Un piccone avrebbe avuto certamente buon giuoco, ma dove trovarlo? Forse nella miniera ve n’erano senza alcun dubbio e chissà quanti; andarli a trovare però, prima d’aver abbattuto quell’ostacolo, era assolutamente impossibile.
— Ne avremo del lavoro! — disse Harry, dopo d’aver picchiato rabbiosamente una buona mezz’ora. — Non credevo che questa muraglia potesse opporre tanta resistenza.
— Questo è un vero bastione — disse John. — Non si sente del vuoto dietro questo primo strato di adobes.
«Come va questa storia, Harry?
— Per soffocare gli incendi si costruiscono, come tu hai ben detto, delle vere bastionate per impedire assolutamente all’aria di penetrare nelle gallerie.
— Avremo noi tanta forza da sfondare questo ostacolo?
— Speriamolo.
— O meglio potremo noi resistere alla puzza orribile che tramandano quei morti? — chiese Turner. — Ecco quello che temo più della fame.

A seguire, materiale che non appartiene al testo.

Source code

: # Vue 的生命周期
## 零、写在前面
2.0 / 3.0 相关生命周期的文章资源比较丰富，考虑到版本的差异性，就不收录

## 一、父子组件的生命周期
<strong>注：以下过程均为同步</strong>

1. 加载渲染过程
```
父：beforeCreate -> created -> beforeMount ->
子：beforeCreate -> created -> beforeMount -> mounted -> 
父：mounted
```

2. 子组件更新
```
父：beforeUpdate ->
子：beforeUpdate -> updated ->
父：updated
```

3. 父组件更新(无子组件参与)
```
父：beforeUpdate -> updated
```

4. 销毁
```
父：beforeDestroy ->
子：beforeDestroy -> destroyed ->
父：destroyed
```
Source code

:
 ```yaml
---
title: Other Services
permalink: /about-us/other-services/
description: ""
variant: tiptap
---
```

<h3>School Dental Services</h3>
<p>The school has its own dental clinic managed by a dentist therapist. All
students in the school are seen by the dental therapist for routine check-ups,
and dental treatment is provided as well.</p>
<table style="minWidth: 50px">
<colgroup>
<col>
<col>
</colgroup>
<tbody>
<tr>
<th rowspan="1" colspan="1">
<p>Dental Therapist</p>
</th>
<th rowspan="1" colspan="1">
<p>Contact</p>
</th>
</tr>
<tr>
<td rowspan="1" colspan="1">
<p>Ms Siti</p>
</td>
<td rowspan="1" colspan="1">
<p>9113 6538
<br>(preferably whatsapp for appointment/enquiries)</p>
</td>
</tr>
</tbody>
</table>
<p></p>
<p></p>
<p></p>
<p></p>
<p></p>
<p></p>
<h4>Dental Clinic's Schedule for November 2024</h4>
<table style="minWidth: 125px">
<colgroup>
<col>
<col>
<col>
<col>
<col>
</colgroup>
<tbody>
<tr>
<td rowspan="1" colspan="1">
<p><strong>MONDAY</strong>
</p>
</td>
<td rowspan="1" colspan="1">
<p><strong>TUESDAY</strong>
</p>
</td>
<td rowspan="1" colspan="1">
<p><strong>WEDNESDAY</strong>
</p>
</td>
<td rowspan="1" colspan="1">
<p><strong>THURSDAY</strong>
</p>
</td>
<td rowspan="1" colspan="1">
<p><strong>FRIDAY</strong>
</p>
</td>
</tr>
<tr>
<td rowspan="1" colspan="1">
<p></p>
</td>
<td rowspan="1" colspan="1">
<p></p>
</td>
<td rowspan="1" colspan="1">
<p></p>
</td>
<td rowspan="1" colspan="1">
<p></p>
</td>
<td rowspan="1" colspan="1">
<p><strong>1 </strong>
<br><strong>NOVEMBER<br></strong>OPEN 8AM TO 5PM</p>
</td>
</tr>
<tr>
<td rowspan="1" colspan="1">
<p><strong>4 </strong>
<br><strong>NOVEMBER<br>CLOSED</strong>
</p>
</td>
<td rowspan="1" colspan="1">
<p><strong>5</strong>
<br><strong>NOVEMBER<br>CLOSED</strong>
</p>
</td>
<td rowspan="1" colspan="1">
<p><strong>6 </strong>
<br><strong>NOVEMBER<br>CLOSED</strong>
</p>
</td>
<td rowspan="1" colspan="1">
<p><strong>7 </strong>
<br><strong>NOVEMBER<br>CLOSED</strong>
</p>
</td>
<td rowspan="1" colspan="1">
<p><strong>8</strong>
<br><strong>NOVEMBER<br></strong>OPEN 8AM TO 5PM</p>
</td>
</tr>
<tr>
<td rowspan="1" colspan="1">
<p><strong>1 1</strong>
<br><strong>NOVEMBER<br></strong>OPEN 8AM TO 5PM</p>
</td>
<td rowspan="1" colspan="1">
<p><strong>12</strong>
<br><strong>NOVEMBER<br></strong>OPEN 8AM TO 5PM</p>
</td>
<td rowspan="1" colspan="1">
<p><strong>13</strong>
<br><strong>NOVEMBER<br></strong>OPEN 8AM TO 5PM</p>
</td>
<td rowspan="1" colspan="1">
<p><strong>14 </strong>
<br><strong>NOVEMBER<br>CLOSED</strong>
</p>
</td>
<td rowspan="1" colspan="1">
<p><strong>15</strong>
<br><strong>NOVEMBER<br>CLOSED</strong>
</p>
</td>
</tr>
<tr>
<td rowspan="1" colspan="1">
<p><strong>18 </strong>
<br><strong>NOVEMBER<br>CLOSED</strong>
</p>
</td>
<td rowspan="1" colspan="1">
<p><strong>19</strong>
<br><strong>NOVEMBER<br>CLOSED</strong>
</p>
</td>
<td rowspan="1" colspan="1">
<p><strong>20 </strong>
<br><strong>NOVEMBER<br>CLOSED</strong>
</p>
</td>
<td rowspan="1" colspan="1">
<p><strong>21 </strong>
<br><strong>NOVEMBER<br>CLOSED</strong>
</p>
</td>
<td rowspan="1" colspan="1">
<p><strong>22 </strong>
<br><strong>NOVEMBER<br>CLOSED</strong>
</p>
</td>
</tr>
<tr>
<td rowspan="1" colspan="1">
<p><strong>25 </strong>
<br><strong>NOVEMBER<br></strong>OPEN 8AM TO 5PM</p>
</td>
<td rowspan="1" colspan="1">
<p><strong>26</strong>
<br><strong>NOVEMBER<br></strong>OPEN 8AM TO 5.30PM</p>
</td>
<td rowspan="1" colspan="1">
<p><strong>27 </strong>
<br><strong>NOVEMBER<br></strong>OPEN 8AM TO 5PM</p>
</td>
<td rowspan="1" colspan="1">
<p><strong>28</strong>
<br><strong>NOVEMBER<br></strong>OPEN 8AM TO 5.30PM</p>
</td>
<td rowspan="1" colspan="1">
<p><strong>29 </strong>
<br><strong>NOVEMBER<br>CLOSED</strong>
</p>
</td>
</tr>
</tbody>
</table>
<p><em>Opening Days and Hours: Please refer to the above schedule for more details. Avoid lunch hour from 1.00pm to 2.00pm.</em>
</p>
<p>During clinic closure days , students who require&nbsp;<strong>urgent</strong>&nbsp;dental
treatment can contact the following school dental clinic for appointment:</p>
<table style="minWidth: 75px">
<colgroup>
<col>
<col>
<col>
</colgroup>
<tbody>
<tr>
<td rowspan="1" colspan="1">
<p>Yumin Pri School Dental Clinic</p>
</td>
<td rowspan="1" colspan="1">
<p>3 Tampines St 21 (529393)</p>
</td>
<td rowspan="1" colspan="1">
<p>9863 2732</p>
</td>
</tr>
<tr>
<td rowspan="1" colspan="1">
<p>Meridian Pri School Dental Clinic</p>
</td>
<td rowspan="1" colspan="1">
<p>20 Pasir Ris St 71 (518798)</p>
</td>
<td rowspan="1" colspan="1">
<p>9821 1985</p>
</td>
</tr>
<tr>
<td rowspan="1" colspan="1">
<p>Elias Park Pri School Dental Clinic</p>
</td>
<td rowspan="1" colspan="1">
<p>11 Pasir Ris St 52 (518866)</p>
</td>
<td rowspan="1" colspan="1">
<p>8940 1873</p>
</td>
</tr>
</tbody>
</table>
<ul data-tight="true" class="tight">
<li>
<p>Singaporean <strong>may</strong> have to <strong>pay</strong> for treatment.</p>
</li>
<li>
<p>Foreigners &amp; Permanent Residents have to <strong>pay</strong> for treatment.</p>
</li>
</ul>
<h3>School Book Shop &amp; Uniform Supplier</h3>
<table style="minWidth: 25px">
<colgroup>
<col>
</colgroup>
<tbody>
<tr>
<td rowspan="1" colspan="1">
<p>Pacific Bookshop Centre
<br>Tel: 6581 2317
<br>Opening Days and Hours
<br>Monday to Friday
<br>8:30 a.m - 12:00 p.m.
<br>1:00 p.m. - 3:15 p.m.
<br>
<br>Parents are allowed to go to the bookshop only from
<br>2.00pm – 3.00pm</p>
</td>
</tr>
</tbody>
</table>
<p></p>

«Se quelle carcasse continuano a disciogliersi renderanno l’aria irrespirabile.
— Mi pare già che entri del veleno nei miei polmoni — disse Giorgio. — Se si potessero distruggere?
— In qual modo?— chiese Turner.
— Col fuoco.
— Per morire asfissiati? La piccola apertura che si trova all’estremità della galleria non sarebbe sufficiente a sfogare il fumo.

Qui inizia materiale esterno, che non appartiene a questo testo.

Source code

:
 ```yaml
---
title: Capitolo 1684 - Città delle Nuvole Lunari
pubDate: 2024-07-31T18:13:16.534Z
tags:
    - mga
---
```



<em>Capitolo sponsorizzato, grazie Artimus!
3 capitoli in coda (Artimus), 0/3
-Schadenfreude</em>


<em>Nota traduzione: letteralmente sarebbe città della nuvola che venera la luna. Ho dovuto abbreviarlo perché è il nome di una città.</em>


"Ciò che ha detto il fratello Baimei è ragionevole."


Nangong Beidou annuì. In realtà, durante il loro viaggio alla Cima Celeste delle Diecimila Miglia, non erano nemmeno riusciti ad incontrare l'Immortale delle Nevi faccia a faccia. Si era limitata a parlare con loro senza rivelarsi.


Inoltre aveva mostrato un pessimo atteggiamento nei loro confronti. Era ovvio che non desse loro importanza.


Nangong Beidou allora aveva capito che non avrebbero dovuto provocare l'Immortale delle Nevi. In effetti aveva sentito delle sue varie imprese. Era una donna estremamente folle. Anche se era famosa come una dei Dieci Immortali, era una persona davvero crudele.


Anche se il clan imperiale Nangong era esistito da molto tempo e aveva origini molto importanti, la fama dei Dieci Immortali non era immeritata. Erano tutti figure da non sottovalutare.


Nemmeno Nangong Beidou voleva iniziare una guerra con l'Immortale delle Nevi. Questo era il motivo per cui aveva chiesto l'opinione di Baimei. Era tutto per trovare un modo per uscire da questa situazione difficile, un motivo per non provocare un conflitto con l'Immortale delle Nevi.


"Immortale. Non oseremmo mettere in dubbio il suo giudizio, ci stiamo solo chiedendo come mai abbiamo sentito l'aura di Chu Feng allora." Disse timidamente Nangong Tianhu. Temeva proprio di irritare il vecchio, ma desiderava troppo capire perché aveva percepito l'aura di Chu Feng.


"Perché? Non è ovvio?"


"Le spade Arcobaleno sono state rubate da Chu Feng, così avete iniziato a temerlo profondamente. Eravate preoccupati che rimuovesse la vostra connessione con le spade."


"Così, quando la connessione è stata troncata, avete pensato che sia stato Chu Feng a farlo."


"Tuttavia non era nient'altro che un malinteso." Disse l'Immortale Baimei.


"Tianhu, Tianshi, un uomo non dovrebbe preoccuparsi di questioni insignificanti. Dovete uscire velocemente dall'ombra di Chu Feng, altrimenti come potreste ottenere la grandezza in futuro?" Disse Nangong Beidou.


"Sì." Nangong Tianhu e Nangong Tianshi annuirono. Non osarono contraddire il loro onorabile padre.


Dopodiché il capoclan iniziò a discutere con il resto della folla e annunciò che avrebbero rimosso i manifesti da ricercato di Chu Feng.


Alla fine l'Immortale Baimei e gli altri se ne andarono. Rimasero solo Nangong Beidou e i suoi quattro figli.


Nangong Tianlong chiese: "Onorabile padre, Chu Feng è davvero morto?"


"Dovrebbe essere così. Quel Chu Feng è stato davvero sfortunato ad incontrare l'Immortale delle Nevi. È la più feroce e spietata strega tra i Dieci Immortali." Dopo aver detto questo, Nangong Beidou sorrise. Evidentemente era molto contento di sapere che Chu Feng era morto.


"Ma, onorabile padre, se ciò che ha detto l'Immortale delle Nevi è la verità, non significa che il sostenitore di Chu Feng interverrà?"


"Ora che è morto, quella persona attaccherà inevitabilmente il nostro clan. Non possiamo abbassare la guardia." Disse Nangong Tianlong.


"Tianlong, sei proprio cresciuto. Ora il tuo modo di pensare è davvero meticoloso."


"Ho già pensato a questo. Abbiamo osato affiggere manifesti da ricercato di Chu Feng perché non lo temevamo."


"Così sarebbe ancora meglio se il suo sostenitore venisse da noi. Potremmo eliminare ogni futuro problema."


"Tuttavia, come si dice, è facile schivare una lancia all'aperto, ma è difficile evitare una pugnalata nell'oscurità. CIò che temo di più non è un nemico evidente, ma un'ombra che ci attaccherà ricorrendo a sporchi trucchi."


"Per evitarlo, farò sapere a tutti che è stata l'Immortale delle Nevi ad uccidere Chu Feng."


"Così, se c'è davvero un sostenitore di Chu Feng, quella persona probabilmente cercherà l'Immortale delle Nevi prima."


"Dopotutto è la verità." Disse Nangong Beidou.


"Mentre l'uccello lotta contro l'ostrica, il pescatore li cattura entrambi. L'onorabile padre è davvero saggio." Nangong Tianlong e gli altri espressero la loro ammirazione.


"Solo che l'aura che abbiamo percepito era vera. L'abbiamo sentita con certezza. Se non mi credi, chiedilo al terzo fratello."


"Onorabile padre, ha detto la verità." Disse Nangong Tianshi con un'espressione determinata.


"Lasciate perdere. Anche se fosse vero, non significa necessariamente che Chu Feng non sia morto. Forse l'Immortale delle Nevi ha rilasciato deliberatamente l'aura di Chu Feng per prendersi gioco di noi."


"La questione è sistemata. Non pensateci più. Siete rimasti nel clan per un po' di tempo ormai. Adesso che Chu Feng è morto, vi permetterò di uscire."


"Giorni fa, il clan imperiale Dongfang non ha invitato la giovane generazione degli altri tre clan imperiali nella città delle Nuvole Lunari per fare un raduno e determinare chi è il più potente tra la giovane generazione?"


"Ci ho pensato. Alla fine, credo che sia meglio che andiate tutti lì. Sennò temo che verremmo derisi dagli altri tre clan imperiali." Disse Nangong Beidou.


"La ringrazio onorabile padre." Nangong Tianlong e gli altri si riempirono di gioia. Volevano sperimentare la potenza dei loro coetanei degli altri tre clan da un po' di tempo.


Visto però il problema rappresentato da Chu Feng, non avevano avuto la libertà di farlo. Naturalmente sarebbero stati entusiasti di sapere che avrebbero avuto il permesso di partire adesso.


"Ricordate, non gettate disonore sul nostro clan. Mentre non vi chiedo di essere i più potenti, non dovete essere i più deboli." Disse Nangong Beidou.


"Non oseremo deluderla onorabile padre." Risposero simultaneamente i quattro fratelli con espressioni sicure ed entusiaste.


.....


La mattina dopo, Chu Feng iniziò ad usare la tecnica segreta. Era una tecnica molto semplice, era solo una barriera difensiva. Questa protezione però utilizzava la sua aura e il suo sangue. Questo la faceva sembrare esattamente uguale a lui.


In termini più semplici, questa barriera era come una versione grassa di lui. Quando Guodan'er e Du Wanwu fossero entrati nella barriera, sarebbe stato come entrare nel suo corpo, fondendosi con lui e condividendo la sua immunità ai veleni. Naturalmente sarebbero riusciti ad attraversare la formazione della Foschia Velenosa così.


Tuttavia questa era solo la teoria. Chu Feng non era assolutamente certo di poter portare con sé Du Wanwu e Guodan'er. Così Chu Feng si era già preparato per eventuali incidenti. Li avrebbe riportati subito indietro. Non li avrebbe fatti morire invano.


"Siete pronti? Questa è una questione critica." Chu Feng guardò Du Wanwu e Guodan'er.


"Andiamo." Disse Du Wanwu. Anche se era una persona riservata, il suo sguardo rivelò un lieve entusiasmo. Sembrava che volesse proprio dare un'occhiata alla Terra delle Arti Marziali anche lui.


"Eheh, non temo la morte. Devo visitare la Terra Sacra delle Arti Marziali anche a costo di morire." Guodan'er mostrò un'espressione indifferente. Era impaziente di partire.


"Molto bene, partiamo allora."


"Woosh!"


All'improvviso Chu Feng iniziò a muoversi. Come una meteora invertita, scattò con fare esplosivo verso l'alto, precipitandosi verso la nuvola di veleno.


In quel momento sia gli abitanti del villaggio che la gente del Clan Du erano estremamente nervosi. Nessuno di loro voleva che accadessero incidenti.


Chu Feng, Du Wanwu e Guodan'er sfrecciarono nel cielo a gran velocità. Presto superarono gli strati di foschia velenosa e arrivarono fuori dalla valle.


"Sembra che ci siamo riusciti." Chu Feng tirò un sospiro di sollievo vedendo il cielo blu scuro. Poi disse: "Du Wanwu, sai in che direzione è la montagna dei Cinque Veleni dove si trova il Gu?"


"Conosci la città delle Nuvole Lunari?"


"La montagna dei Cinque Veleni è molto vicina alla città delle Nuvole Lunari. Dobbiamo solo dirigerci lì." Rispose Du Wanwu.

— E poi che fetore orribile! — disse John. — Non potremmo resistere.
— Ed allora diamo dentro al bastione — concluse Giorgio, riprendendo la pietra e tornando a picchiare con vero furore.
Le adobes, percosse e ripercosse da quelle quattro pietre, a poco a poco si sgretolavano, ma, polverizzato il primo strato, un secondo se ne presentò e non meno saldo. Fra i quattro prigionieri vi fu un momento di grande scoraggiamento.

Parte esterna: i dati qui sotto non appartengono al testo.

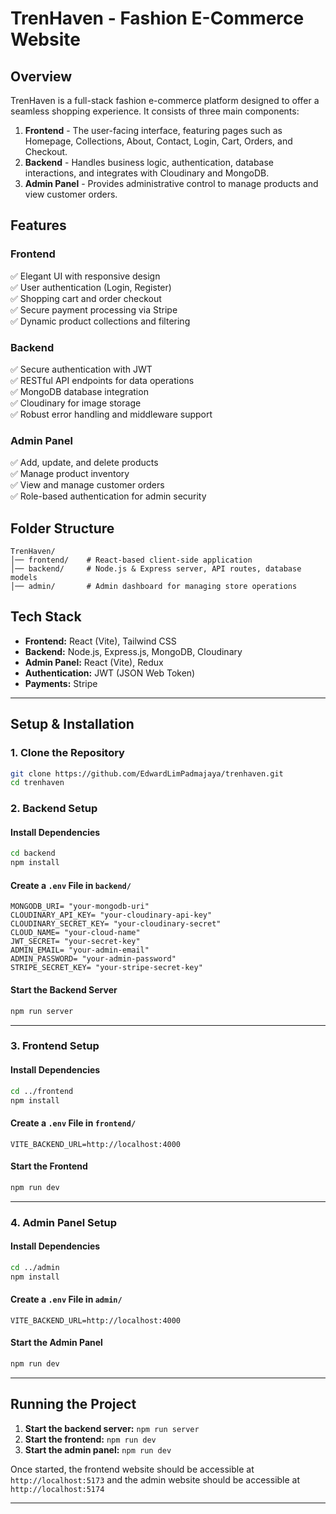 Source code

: # TrenHaven - Fashion E-Commerce Website

## Overview
TrenHaven is a full-stack fashion e-commerce platform designed to offer a seamless shopping experience. It consists of three main components:

1. **Frontend** - The user-facing interface, featuring pages such as Homepage, Collections, About, Contact, Login, Cart, Orders, and Checkout.
2. **Backend** - Handles business logic, authentication, database interactions, and integrates with Cloudinary and MongoDB.
3. **Admin Panel** - Provides administrative control to manage products and view customer orders.

## Features
### **Frontend**
✅ Elegant UI with responsive design  
✅ User authentication (Login, Register)  
✅ Shopping cart and order checkout  
✅ Secure payment processing via Stripe  
✅ Dynamic product collections and filtering  

### **Backend**
✅ Secure authentication with JWT  
✅ RESTful API endpoints for data operations  
✅ MongoDB database integration  
✅ Cloudinary for image storage  
✅ Robust error handling and middleware support  

### **Admin Panel**
✅ Add, update, and delete products  
✅ Manage product inventory  
✅ View and manage customer orders  
✅ Role-based authentication for admin security

## Folder Structure
```
TrenHaven/
│── frontend/    # React-based client-side application
│── backend/     # Node.js & Express server, API routes, database models
│── admin/       # Admin dashboard for managing store operations
```

## Tech Stack
- **Frontend:** React (Vite), Tailwind CSS
- **Backend:** Node.js, Express.js, MongoDB, Cloudinary
- **Admin Panel:** React (Vite), Redux
- **Authentication:** JWT (JSON Web Token)
- **Payments:** Stripe

---

## Setup & Installation

### 1. Clone the Repository
```sh
git clone https://github.com/EdwardLimPadmajaya/trenhaven.git
cd trenhaven
```

### 2. Backend Setup
#### Install Dependencies
```sh
cd backend
npm install
```

#### Create a `.env` File in `backend/`
```env
MONGODB_URI= "your-mongodb-uri"
CLOUDINARY_API_KEY= "your-cloudinary-api-key"
CLOUDINARY_SECRET_KEY= "your-cloudinary-secret"
CLOUD_NAME= "your-cloud-name"
JWT_SECRET= "your-secret-key"
ADMIN_EMAIL= "your-admin-email"
ADMIN_PASSWORD= "your-admin-password"
STRIPE_SECRET_KEY= "your-stripe-secret-key"
```
#### Start the Backend Server
```sh
npm run server
```

---

### 3. Frontend Setup
#### Install Dependencies
```sh
cd ../frontend
npm install
```
#### Create a `.env` File in `frontend/`
```env
VITE_BACKEND_URL=http://localhost:4000
```
#### Start the Frontend
```sh
npm run dev
```

---

### 4. Admin Panel Setup
#### Install Dependencies
```sh
cd ../admin
npm install
```
#### Create a `.env` File in `admin/`
```env
VITE_BACKEND_URL=http://localhost:4000
```
#### Start the Admin Panel
```sh
npm run dev
```

---

## Running the Project
1. **Start the backend server:** `npm run server`
2. **Start the frontend:** `npm run dev`
3. **Start the admin panel:** `npm run dev`

Once started, the frontend website should be accessible at `http://localhost:5173` and the admin website should be accessible at `http://localhost:5174`

---

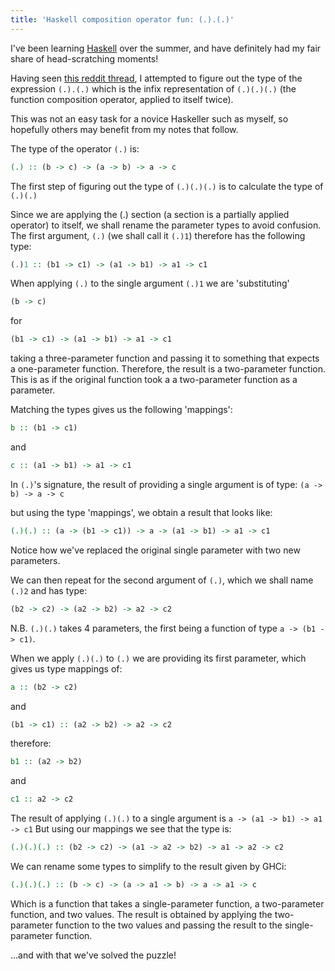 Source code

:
 ```yaml
---
title: 'Haskell composition operator fun: (.).(.)'
---
```

I've been learning [Haskell](https://www.haskell.org) over the summer, and have
definitely had my fair share of head-scratching moments!

Having seen [this reddit
thread](https://www.reddit.com/r/programming/comments/a9tb2/secret_haskell_operators/),
I attempted to figure out the type of the expression `(.).(.)` which is the
infix representation of `(.)(.)(.)` (the function composition operator, applied
to itself twice).

This was not an easy task for a novice Haskeller such as myself, so hopefully
others may benefit from my notes that follow.

The type of the operator `(.)` is:

```haskell
(.) :: (b -> c) -> (a -> b) -> a -> c
```

The first step of figuring out the type of `(.)(.)(.)` is to calculate the type
of `(.)(.)`

Since we are applying the (.) section (a section is a partially applied
operator) to itself, we shall rename the parameter types to avoid confusion.
The first argument, `(.)` (we shall call it `(.)1`) therefore has the following
type:

```haskell
(.)1 :: (b1 -> c1) -> (a1 -> b1) -> a1 -> c1
```

When applying `(.)` to the single argument `(.)1` we are 'substituting'

```haskell
(b -> c)
```

for

```haskell
(b1 -> c1) -> (a1 -> b1) -> a1 -> c1
```

taking a three-parameter function and passing it to something that expects a
one-parameter function.  Therefore, the result is a two-parameter function.
This is as if the original function took a a two-parameter function as a
parameter.

Matching the types gives us the following 'mappings':

```haskell
b :: (b1 -> c1)
```

and

```haskell
c :: (a1 -> b1) -> a1 -> c1
```

In `(.)`'s signature, the result of providing a single argument is of type:
`(a -> b) -> a -> c`

but using the type 'mappings', we obtain a result that looks like:

```haskell
(.)(.) :: (a -> (b1 -> c1)) -> a -> (a1 -> b1) -> a1 -> c1
```

Notice how we've replaced the original single parameter with two new
parameters.

We can then repeat for the second argument of `(.)`, which we shall name `(.)2`
and has type:

```haskell
(b2 -> c2) -> (a2 -> b2) -> a2 -> c2
```

N.B. `(.)(.)` takes 4 parameters, the first being a function of type `a -> (b1
-> c1)`.

When we apply `(.)(.)` to `(.)` we are providing its first parameter, which
gives us type mappings of:

```haskell
a :: (b2 -> c2)
```

and

```haskell
(b1 -> c1) :: (a2 -> b2) -> a2 -> c2
```


therefore:

```haskell
b1 :: (a2 -> b2)
```

and

```haskell
c1 :: a2 -> c2
```

The result of applying `(.)(.)` to a single argument is `a -> (a1 -> b1) -> a1
-> c1` But using our mappings we see that the type is:

```haskell
(.)(.)(.) :: (b2 -> c2) -> (a1 -> a2 -> b2) -> a1 -> a2 -> c2
```

We can rename some types to simplify to the result given by GHCi:

```haskell
(.)(.)(.) :: (b -> c) -> (a -> a1 -> b) -> a -> a1 -> c
```

Which is a function that takes a single-parameter function, a two-parameter
function, and two values.  The result is obtained by applying the two-parameter
function to the two values and passing the result to the single-parameter
function.

...and with that we've solved the puzzle!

Avevano abbandonato il durissimo lavoro e si erano accoccolati intorno ad un altro straccio, il quale bruciava lentamente, quantunque impregnato di grasso, spandendo all’intorno più fumo che luce.
Dalla parte della camera giungevano, ad ondate, sospinti dal filo d’aria che entrava dal fondo della galleria ove era il piccolo pertugio, dei miasmi pestiferi che diventavano sempre più insopportabili e che mozzavano il fiato.